## Latent Semantic Analysis

We will demonstrate LSA on a dataset available in the [UCI Machine Learning Repository](https://archive.ics.uci.edu/ml/index.php). The [Reuters-21578 Text Categorization Collection Data Set](https://archive.ics.uci.edu/ml/datasets/Reuters-21578+Text+Categorization+Collection) contains a collection of documents that appeared on Reuters newswire in 1987. It is one of the widely used document collections for text categorization <cite data-cite="reuters21578"></cite>.

According to the description, the data is stored in 22 files in the SGML format, which is a superset of HTML and XML. Using the `BeautifulSoup4` package we will extract the data from SGML files. Then, `NLTK` and `Gensim` will be used for text processing.
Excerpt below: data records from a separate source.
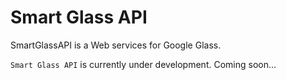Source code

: Smart Glass API
========

SmartGlassAPI is a Web services for Google Glass.

`Smart Glass API` is currently under development.
Coming soon...
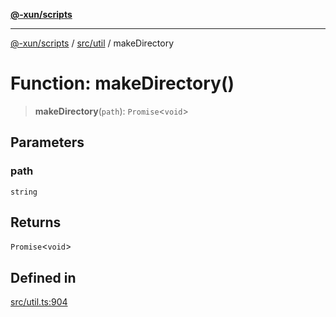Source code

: [**@-xun/scripts**](../../../README.md)

***

[@-xun/scripts](../../../README.md) / [src/util](../README.md) / makeDirectory

# Function: makeDirectory()

> **makeDirectory**(`path`): `Promise`\<`void`\>

## Parameters

### path

`string`

## Returns

`Promise`\<`void`\>

## Defined in

[src/util.ts:904](https://github.com/Xunnamius/xscripts/blob/3a8e3952522a9aa3e84a1990f6fcb2207da32534/src/util.ts#L904)
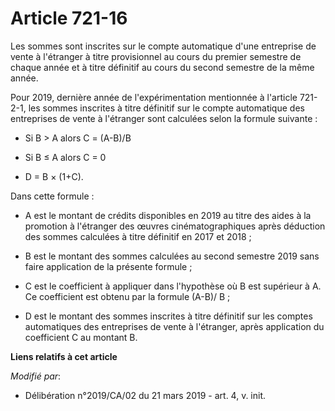 # Article 721-16

Les sommes sont inscrites sur le compte automatique d'une entreprise de vente à l'étranger à titre provisionnel au cours du
premier semestre de chaque année et à titre définitif au cours du second semestre de la même année.

Pour 2019, dernière année de l'expérimentation mentionnée à l'article 721-2-1, les sommes inscrites à titre définitif sur le
compte automatique des entreprises de vente à l'étranger sont calculées selon la formule suivante :

- Si B > A alors C = (A-B)/B

- Si B ≤ A alors C = 0

- D = B × (1+C).

Dans cette formule :

- A est le montant de crédits disponibles en 2019 au titre des aides à la promotion à l'étranger des œuvres
cinématographiques après déduction des sommes calculées à titre définitif en 2017 et 2018 ;

- B est le montant des sommes calculées au second semestre 2019 sans faire application de la présente formule ;

- C est le coefficient à appliquer dans l'hypothèse où B est supérieur à A. Ce coefficient est obtenu par la formule (A-B)/
B ;

- D est le montant des sommes inscrites à titre définitif sur les comptes automatiques des entreprises de vente à l'étranger,
après application du coefficient C au montant B.

**Liens relatifs à cet article**

_Modifié par_:

  - Délibération n°2019/CA/02 du 21 mars 2019 - art. 4, v. init.
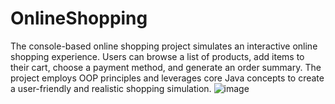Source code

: # OnlineShopping
The console-based online shopping project simulates an interactive online shopping experience. Users can browse a list of products, add items to their cart, choose a payment method, and generate an order summary. The project employs OOP principles and leverages core Java concepts to create a user-friendly and realistic shopping simulation.
![image](https://github.com/nikitaa0-0/OnlineShopping/assets/82954907/0c171363-17ab-434d-8819-0548204b823a)
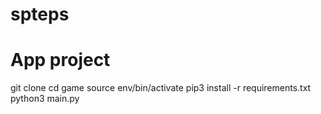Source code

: # spteps



# App project 

git clone
cd game
source env/bin/activate
pip3 install -r requirements.txt
python3 main.py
The following Python libraries are needed to run this notebook:

- gensim==3.8.3
- nltk==3.5
- beautifulsoup4==4.9.1

We will begin by downloading the archive and extracting `.sgm` files.

In [1]:
from urllib.request import urlopen
import tarfile

# download
data = urlopen('https://archive.ics.uci.edu/ml/machine-learning-databases/reuters21578-mld/reuters21578.tar.gz')
with open('data/reuters21578.tar.gz', "wb") as fp:
    fp.write(data.read())
# read
files = []
tar = tarfile.open('data/reuters21578.tar.gz', 'r:gz')
for member in tar.getmembers():
    if member.name.endswith('.sgm'):
        files.append(tar.extractfile(member))

With the file objects now stored in `files`, we can proceed to extract the texts from SGML. We will configure the BeautifulSoup library to use the default HTML parser.
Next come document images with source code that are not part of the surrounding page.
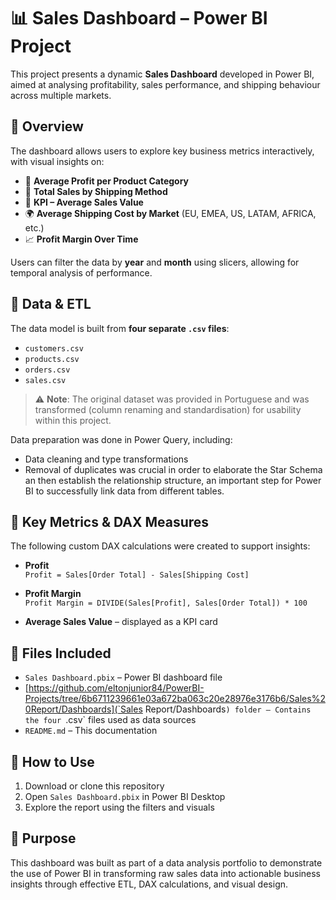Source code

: 
# 📊 Sales Dashboard – Power BI Project

This project presents a dynamic **Sales Dashboard** developed in Power BI, aimed at analysing profitability, sales performance, and shipping behaviour across multiple markets.

## 🧾 Overview

The dashboard allows users to explore key business metrics interactively, with visual insights on:

- 💸 **Average Profit per Product Category**
- 🚚 **Total Sales by Shipping Method**
- 🧮 **KPI – Average Sales Value**
- 🌍 **Average Shipping Cost by Market** (EU, EMEA, US, LATAM, AFRICA, etc.)
- 📈 **Profit Margin Over Time**

Users can filter the data by **year** and **month** using slicers, allowing for temporal analysis of performance.

## 🔧 Data & ETL

The data model is built from **four separate `.csv` files**:

- `customers.csv`
- `products.csv`
- `orders.csv`
- `sales.csv`

> ⚠️ **Note**: The original dataset was provided in Portuguese and was transformed (column renaming and standardisation) for usability within this project.

Data preparation was done in Power Query, including:
- Data cleaning and type transformations
- Removal of duplicates was crucial in order to elaborate the Star Schema an then establish the relationship structure, an important step for Power BI to successfully link data from different tables.

## 📐 Key Metrics & DAX Measures

The following custom DAX calculations were created to support insights:

- **Profit**  
  `Profit = Sales[Order Total] - Sales[Shipping Cost]`

- **Profit Margin**  
  `Profit Margin = DIVIDE(Sales[Profit], Sales[Order Total]) * 100`

- **Average Sales Value** – displayed as a KPI card

## 📁 Files Included

- `Sales Dashboard.pbix` – Power BI dashboard file  
- [https://github.com/eltonjunior84/PowerBI-Projects/tree/6b6711239661e03a672ba063c20e28976e3176b6/Sales%20Report/Dashboards](`Sales Report/Dashboards`) folder – Contains the four `.csv` files used as data sources  
- `README.md` – This documentation

## 🚀 How to Use

1. Download or clone this repository
2. Open `Sales Dashboard.pbix` in Power BI Desktop
3. Explore the report using the filters and visuals

## 🎯 Purpose

This dashboard was built as part of a data analysis portfolio to demonstrate the use of Power BI in transforming raw sales data into actionable business insights through effective ETL, DAX calculations, and visual design.
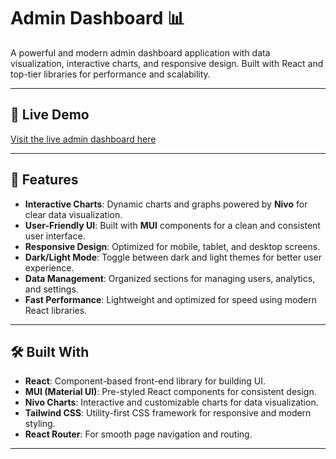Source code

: # Admin Dashboard 📊

A powerful and modern admin dashboard application with data visualization, interactive charts, and responsive design. Built with React and top-tier libraries for performance and scalability.

---

## 🚀 Live Demo

[Visit the live admin dashboard here](<add-your-deployed-link-here>)

---

## 📸 Features

- **Interactive Charts**: Dynamic charts and graphs powered by **Nivo** for clear data visualization.
- **User-Friendly UI**: Built with **MUI** components for a clean and consistent user interface.
- **Responsive Design**: Optimized for mobile, tablet, and desktop screens.
- **Dark/Light Mode**: Toggle between dark and light themes for better user experience.
- **Data Management**: Organized sections for managing users, analytics, and settings.
- **Fast Performance**: Lightweight and optimized for speed using modern React libraries.

---

## 🛠️ Built With

- **React**: Component-based front-end library for building UI.
- **MUI (Material UI)**: Pre-styled React components for consistent design.
- **Nivo Charts**: Interactive and customizable charts for data visualization.
- **Tailwind CSS**: Utility-first CSS framework for responsive and modern styling.
- **React Router**: For smooth page navigation and routing.

---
The SGML files are structured in such a way that each document is inside a `<TEXT>` element which contains sub-elements such as `<TITLE>`, `<AUTHOR>`, `<BODY>` etc. We will extract the `<TITLE>` and `<BODY>` elements for articles that do not have the `TYPE="BRIEF"` or `TYPE="UNPROC"` as these two contain only the title or are unusual in some fashion.

In [2]:
from bs4 import BeautifulSoup

documents = []
for f in files:
    sgml = BeautifulSoup(f, 'html.parser')
    texts = sgml.findAll('text')
    # filter types
    texts = [x for x in texts if x.attrs.get('type') not in ['BRIEF', 'UNPROC']]
    # find title and body and extract text
    texts = [(x.find('title').get_text(), x.find('body').get_text()) for x in texts]
    # end the title with a full stop and add the body
    texts = ['{}. {}'.format(title, body) for title, body in texts]
    # strip start-of-text and end-of-text ASCII characters and replace newlines with spaces
    texts = [x.strip('\x02\x03').replace('\n', ' ') for x in texts]
    documents.extend(texts)
print(len(documents))

19043


An inspection of the first 300 characters of the first document gives this result:

In [3]:
print(documents[0][:300])

BAHIA COCOA REVIEW. Showers continued throughout the week in the Bahia cocoa zone, alleviating the drought since early January and improving prospects for the coming temporao, although normal humidity levels have not been restored, Comissaria Smith said in its weekly review.     The dry period means


The next step is to perform some basic text preprocessing. First, three NLTK packages need to be downloaded. Then, the documents will be tokenized using the NLTK's `word_tokenize` function which internally performs sentence splitting followed by tokenization.

In [4]:
import nltk
nltk.download('punkt', quiet=True)
nltk.download('wordnet', quiet=True)
nltk.download('averaged_perceptron_tagger', quiet=True)
tokenized_documents = [nltk.tokenize.word_tokenize(doc) for doc in documents]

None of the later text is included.